┌──

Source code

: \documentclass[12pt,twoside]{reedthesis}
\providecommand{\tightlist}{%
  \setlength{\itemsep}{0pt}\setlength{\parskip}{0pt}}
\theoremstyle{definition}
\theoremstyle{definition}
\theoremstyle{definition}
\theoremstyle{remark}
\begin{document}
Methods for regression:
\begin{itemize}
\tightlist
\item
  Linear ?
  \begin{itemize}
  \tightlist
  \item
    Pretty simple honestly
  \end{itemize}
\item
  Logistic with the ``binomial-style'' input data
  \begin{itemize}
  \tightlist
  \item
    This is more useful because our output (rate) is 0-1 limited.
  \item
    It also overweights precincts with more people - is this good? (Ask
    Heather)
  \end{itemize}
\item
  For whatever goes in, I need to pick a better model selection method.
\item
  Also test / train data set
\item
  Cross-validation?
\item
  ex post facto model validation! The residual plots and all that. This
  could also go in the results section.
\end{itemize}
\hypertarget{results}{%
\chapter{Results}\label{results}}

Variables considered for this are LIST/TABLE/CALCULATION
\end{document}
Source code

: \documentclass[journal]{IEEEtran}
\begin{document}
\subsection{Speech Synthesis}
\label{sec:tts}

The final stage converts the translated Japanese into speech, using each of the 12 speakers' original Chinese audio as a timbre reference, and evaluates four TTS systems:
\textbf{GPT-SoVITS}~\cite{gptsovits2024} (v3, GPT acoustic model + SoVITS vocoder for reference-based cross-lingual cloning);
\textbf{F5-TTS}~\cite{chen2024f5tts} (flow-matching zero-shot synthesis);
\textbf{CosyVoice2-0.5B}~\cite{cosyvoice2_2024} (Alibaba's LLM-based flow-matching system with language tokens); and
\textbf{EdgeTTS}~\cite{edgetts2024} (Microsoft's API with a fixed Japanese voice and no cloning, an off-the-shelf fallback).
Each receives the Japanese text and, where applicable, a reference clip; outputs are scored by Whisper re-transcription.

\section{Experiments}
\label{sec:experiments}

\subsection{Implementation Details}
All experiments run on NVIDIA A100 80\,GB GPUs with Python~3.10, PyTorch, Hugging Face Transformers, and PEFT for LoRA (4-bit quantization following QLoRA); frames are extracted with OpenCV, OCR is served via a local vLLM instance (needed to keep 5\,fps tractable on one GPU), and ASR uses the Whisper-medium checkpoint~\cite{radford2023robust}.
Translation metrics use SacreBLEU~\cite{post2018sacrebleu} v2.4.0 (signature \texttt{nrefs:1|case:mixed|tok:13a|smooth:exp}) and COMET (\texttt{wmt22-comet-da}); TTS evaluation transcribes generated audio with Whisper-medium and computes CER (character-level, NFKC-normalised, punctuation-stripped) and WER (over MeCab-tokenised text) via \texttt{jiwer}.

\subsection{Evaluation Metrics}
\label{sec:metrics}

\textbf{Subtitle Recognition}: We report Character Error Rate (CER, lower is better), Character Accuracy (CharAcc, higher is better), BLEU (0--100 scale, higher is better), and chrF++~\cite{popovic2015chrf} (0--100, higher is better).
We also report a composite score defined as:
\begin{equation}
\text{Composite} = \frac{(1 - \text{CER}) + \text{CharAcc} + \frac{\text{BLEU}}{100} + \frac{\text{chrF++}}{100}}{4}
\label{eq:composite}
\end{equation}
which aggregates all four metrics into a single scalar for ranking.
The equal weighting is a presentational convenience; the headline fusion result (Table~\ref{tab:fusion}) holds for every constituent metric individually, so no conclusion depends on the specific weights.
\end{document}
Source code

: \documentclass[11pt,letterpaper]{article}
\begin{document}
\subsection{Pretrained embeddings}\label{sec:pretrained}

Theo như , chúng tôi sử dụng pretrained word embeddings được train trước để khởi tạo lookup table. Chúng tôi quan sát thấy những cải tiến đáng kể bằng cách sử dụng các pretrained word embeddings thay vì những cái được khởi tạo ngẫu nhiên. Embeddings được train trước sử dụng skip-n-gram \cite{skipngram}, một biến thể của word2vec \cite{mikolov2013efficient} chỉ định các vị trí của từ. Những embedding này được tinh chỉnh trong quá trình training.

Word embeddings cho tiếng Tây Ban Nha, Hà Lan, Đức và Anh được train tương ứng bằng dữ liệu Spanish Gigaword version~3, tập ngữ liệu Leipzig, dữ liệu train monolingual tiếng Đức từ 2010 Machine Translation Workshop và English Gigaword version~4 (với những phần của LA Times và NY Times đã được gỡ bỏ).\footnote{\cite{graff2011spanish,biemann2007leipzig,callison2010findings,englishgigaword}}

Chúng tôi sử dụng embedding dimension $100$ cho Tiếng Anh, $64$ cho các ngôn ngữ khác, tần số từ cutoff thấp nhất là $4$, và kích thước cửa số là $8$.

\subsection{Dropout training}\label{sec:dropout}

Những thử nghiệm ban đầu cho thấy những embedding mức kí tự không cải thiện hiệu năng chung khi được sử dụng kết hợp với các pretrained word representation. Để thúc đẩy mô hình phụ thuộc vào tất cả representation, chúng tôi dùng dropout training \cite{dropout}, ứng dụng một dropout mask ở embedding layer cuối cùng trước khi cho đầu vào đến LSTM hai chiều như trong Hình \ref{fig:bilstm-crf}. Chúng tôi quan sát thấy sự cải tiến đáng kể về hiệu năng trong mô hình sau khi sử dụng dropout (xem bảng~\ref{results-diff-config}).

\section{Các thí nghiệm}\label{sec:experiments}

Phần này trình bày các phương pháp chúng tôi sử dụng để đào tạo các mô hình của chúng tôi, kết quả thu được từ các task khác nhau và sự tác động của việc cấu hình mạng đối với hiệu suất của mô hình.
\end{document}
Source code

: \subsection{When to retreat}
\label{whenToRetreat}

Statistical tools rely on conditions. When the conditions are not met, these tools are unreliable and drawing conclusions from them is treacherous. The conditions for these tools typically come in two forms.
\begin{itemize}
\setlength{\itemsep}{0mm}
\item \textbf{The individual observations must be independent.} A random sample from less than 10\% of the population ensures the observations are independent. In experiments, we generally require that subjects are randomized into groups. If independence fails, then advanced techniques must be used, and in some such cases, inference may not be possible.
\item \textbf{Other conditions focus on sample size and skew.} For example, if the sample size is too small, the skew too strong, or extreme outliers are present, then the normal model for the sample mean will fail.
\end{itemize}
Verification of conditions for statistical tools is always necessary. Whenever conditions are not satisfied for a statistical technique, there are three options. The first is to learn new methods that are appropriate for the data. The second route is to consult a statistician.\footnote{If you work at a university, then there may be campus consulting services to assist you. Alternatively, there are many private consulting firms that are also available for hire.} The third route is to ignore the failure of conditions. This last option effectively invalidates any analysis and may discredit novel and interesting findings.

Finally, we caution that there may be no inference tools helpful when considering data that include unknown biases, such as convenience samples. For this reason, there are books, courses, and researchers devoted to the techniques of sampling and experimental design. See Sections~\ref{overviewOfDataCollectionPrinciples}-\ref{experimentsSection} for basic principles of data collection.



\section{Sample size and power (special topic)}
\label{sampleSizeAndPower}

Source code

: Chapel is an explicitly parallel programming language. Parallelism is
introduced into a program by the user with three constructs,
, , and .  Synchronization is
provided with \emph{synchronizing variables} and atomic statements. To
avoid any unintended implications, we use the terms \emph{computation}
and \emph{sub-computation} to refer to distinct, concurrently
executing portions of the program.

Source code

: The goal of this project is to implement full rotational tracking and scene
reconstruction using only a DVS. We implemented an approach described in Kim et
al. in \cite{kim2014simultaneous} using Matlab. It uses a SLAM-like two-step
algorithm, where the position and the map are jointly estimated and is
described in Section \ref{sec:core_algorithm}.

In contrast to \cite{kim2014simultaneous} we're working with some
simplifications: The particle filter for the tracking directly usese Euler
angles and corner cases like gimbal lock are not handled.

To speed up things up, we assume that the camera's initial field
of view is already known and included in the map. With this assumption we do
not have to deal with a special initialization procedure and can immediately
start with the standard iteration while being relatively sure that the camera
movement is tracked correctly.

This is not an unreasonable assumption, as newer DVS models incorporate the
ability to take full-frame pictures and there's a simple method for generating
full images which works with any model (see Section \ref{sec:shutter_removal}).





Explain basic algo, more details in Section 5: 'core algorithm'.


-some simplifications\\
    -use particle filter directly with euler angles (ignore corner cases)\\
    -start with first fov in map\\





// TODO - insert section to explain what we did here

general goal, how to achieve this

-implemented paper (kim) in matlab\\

└──

_WHAT IS BEING ASKED_: Using the records, work out how many lines include "cloning", and reply with that number alone.

_EXERCISE OUTPUT_: 2